REQUIRED WORK: The listing below should be printed exactly, every line of it. Skip the pictures.

--------

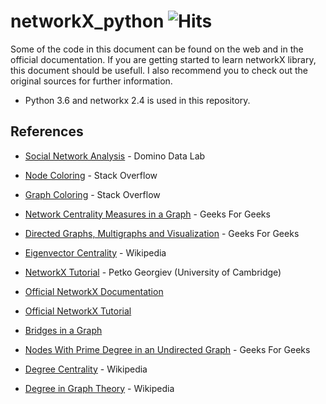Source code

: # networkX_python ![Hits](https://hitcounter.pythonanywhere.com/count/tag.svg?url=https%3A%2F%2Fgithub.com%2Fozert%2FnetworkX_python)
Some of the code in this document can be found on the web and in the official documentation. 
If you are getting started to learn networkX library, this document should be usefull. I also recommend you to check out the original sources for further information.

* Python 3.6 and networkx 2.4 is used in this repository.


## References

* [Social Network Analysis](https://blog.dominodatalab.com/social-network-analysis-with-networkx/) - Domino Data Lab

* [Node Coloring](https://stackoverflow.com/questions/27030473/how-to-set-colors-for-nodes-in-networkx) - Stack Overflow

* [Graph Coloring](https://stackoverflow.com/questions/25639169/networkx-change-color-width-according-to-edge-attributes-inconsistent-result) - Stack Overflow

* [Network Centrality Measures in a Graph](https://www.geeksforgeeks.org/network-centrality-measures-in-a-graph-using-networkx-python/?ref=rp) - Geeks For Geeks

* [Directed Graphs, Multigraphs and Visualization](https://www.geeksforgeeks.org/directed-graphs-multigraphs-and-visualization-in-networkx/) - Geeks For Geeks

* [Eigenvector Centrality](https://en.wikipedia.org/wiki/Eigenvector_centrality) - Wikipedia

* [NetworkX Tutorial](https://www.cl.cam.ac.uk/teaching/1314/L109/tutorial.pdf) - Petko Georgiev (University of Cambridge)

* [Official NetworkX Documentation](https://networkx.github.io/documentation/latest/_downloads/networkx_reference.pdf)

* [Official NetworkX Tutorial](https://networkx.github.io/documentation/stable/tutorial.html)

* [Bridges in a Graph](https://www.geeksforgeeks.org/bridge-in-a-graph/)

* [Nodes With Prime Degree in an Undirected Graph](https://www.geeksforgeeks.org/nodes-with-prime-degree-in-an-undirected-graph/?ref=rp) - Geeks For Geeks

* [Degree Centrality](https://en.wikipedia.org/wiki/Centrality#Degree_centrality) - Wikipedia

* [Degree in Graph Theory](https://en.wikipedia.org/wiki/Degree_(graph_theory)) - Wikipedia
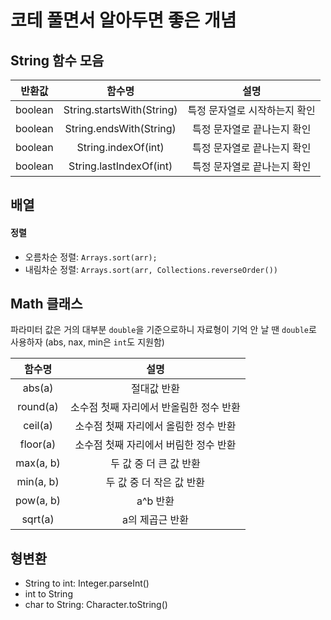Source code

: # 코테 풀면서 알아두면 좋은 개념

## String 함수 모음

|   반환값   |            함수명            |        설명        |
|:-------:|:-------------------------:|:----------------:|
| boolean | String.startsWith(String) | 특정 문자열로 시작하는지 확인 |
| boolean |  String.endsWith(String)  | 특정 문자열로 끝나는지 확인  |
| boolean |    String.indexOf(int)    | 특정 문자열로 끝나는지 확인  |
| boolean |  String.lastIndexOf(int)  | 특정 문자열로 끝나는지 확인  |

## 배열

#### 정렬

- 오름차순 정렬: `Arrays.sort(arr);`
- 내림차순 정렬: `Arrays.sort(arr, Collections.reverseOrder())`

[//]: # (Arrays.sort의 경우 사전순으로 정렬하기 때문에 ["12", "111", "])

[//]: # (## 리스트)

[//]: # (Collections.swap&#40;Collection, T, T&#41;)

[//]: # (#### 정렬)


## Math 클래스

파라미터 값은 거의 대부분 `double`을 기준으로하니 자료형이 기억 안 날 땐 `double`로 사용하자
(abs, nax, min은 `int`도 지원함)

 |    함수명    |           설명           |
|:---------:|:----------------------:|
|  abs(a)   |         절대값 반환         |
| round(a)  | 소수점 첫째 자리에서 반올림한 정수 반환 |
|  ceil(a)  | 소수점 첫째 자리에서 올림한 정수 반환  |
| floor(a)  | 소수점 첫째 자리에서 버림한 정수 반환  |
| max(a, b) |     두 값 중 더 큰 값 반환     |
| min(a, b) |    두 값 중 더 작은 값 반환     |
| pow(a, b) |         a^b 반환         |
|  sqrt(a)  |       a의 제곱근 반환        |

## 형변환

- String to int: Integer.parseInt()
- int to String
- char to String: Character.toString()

--------

EXERCISE RESPONSE:
Source code

: # networkX_python ![Hits](https://hitcounter.pythonanywhere.com/count/tag.svg?url=https%3A%2F%2Fgithub.com%2Fozert%2FnetworkX_python)
Some of the code in this document can be found on the web and in the official documentation. 
If you are getting started to learn networkX library, this document should be usefull. I also recommend you to check out the original sources for further information.

* Python 3.6 and networkx 2.4 is used in this repository.


## References

* [Social Network Analysis](https://blog.dominodatalab.com/social-network-analysis-with-networkx/) - Domino Data Lab

* [Node Coloring](https://stackoverflow.com/questions/27030473/how-to-set-colors-for-nodes-in-networkx) - Stack Overflow

* [Graph Coloring](https://stackoverflow.com/questions/25639169/networkx-change-color-width-according-to-edge-attributes-inconsistent-result) - Stack Overflow

* [Network Centrality Measures in a Graph](https://www.geeksforgeeks.org/network-centrality-measures-in-a-graph-using-networkx-python/?ref=rp) - Geeks For Geeks

* [Directed Graphs, Multigraphs and Visualization](https://www.geeksforgeeks.org/directed-graphs-multigraphs-and-visualization-in-networkx/) - Geeks For Geeks

* [Eigenvector Centrality](https://en.wikipedia.org/wiki/Eigenvector_centrality) - Wikipedia

* [NetworkX Tutorial](https://www.cl.cam.ac.uk/teaching/1314/L109/tutorial.pdf) - Petko Georgiev (University of Cambridge)

* [Official NetworkX Documentation](https://networkx.github.io/documentation/latest/_downloads/networkx_reference.pdf)

* [Official NetworkX Tutorial](https://networkx.github.io/documentation/stable/tutorial.html)

* [Bridges in a Graph](https://www.geeksforgeeks.org/bridge-in-a-graph/)

* [Nodes With Prime Degree in an Undirected Graph](https://www.geeksforgeeks.org/nodes-with-prime-degree-in-an-undirected-graph/?ref=rp) - Geeks For Geeks

* [Degree Centrality](https://en.wikipedia.org/wiki/Centrality#Degree_centrality) - Wikipedia

* [Degree in Graph Theory](https://en.wikipedia.org/wiki/Degree_(graph_theory)) - Wikipedia
Source code

: # 코테 풀면서 알아두면 좋은 개념

## String 함수 모음

|   반환값   |            함수명            |        설명        |
|:-------:|:-------------------------:|:----------------:|
| boolean | String.startsWith(String) | 특정 문자열로 시작하는지 확인 |
| boolean |  String.endsWith(String)  | 특정 문자열로 끝나는지 확인  |
| boolean |    String.indexOf(int)    | 특정 문자열로 끝나는지 확인  |
| boolean |  String.lastIndexOf(int)  | 특정 문자열로 끝나는지 확인  |

## 배열

#### 정렬

- 오름차순 정렬: `Arrays.sort(arr);`
- 내림차순 정렬: `Arrays.sort(arr, Collections.reverseOrder())`

[//]: # (Arrays.sort의 경우 사전순으로 정렬하기 때문에 ["12", "111", "])

[//]: # (## 리스트)

[//]: # (Collections.swap&#40;Collection, T, T&#41;)

[//]: # (#### 정렬)


## Math 클래스

파라미터 값은 거의 대부분 `double`을 기준으로하니 자료형이 기억 안 날 땐 `double`로 사용하자
(abs, nax, min은 `int`도 지원함)

 |    함수명    |           설명           |
|:---------:|:----------------------:|
|  abs(a)   |         절대값 반환         |
| round(a)  | 소수점 첫째 자리에서 반올림한 정수 반환 |
|  ceil(a)  | 소수점 첫째 자리에서 올림한 정수 반환  |
| floor(a)  | 소수점 첫째 자리에서 버림한 정수 반환  |
| max(a, b) |     두 값 중 더 큰 값 반환     |
| min(a, b) |    두 값 중 더 작은 값 반환     |
| pow(a, b) |         a^b 반환         |
|  sqrt(a)  |       a의 제곱근 반환        |

## 형변환

- String to int: Integer.parseInt()
- int to String
- char to String: Character.toString()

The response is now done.